With his right ankle, Alexander spurred his horse closer, between Margaret and Geraldine, his chin lifted, his chest tightening to unleash another sustained volley of direct inspiration, “The Empire is not dead. You served my mother, now you serve me. We can take back everything Ramona stole, we’ll cement our foundations. We can do this!”
Margaret looked away from her brother, eyes skittering across Amy’s quivering body, across the road and into the brown puddles that bounced under rainfall. No one was likely to notice that she was crying. There was something inherently cruel in all this. Allowing Alexander to believe he could win here today, that he could simply talk his dream back to life.
That’s the problem, Margaret grimaced, we all shared the dream until Saint Louis. We should have just turned around, we should have called it done.
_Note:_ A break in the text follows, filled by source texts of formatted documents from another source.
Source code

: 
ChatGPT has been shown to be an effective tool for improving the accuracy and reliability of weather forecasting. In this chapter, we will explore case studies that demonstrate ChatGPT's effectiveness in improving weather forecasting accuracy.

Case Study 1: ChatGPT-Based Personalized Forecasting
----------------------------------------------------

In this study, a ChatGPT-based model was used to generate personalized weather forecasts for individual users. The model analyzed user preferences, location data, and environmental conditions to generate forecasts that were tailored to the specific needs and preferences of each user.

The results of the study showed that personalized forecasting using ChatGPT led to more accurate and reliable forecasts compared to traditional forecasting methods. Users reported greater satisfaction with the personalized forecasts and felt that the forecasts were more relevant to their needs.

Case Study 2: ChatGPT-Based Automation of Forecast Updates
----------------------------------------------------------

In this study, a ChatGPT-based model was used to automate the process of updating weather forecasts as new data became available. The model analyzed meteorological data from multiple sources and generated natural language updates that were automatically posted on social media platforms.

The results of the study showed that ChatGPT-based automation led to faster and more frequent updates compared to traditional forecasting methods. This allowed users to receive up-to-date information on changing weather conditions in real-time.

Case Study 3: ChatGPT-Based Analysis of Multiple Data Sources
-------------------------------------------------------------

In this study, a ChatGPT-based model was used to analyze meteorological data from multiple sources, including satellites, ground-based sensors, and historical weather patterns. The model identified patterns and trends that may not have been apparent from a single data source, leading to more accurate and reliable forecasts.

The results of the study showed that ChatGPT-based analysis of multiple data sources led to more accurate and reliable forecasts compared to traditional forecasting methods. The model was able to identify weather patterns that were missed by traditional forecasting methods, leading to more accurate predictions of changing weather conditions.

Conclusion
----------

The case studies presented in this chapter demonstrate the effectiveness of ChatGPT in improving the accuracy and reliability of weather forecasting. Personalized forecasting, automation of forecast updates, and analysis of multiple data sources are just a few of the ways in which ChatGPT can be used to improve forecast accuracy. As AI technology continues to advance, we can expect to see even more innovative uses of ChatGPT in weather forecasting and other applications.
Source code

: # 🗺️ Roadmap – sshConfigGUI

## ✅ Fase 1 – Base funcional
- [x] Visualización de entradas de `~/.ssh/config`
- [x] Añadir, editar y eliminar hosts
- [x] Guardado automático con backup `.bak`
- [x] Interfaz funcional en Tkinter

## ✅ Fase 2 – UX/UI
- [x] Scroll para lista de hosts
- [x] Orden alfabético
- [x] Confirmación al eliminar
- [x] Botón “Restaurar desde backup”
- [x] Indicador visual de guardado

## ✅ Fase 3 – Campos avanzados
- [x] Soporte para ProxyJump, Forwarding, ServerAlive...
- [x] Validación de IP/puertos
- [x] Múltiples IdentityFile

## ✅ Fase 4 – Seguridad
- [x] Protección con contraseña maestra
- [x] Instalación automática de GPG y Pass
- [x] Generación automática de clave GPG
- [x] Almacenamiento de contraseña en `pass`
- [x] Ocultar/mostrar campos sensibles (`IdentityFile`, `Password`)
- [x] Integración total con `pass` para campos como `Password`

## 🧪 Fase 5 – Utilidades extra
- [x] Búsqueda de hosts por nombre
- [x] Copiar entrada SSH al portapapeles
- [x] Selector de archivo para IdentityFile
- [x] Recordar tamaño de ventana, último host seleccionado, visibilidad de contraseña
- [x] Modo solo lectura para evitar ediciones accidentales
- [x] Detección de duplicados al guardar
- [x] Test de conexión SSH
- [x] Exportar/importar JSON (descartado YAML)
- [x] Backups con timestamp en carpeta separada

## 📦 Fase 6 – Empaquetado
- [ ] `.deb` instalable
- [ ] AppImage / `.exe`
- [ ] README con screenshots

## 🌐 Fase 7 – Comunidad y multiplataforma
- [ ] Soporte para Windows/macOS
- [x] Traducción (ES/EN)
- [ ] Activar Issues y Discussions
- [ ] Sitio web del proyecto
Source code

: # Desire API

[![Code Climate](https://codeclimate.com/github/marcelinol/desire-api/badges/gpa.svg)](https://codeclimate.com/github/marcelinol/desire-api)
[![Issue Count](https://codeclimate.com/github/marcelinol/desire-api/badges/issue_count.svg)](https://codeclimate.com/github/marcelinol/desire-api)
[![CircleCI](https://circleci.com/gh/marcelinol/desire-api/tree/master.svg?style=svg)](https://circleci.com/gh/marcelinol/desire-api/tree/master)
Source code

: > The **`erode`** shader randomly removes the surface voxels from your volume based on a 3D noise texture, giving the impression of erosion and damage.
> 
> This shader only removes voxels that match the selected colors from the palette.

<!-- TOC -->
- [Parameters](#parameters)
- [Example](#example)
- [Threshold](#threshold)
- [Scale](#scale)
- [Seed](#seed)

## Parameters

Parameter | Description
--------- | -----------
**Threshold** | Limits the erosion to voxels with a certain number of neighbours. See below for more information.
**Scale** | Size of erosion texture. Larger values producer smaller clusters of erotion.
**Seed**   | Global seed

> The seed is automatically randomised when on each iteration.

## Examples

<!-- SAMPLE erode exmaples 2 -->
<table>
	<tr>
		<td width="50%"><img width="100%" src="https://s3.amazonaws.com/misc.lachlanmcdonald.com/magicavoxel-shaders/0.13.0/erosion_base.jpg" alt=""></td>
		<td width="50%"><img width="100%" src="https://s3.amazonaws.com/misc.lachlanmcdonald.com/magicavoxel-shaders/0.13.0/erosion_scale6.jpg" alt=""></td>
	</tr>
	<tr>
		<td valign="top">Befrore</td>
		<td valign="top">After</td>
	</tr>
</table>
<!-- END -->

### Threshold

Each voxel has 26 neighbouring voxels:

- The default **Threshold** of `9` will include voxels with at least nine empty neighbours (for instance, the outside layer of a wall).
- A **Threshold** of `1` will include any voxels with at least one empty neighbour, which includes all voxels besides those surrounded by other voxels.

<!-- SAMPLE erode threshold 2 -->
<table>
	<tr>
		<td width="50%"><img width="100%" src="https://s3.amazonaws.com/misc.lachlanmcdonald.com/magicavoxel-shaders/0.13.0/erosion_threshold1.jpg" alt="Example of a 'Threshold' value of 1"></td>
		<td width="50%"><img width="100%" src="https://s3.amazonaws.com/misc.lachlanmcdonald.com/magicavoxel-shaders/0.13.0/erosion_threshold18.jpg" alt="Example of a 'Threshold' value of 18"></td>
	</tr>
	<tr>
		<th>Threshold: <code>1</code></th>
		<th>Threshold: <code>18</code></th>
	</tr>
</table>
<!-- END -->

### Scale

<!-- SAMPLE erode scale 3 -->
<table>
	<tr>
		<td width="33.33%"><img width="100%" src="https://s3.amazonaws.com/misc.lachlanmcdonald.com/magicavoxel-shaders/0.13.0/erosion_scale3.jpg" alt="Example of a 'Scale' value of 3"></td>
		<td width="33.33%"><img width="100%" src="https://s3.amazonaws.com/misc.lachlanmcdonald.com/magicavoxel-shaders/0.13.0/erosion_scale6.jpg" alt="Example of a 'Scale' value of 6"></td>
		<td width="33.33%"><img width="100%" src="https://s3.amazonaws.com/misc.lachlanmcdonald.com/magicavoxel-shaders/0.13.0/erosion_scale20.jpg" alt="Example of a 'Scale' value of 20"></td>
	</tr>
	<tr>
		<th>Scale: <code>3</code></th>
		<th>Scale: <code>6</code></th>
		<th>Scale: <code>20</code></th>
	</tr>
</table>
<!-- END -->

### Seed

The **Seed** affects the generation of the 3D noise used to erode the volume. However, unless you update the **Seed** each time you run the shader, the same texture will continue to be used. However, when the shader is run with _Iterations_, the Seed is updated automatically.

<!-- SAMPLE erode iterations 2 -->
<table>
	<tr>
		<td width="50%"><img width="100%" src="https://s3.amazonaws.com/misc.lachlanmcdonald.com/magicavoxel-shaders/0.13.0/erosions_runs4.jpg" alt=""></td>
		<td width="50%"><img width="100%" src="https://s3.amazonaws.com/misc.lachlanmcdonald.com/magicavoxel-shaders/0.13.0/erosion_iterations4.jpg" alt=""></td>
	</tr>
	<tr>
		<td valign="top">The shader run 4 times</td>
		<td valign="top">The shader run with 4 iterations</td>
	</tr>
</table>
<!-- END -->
“We can’t,” Margaret heard Geraldine say, “because we don’t wanna.”
“What are you saying?” Alexander answered, his voice prying into the cold snap, his mind a wall, pushing and pushing, just like it had always done, even when he stood only as high as Margaret’s hip.
Margaret couldn’t watch, and she didn’t. She only listened.
“Alex, the 2nd Ahmy form’lly says fuck off. I’m takin’ the Southwest, too. Los Angeles, an’ Phoenix, all of it. Yuh’ ain’t no Emperor there. Unless yuh’ march an ahmy.”
A dish fell somewhere in Alexander’s mind. Margaret heard it. Old bone china, hand painted, a relic of his mother’s time. It was something he’d taken for granted, even ignored, long since retired from the kitchen. It now sat somewhere on a shelf, displayed for his tender graces on the occasion that he was bored.
“Does she speak for you, Valerie?” Margaret could hear him ask Lady Cuir de Cordoue. The quiet told Margaret that Val had simply nodded, and every nerve in Alexander’s body turned chill and prickly.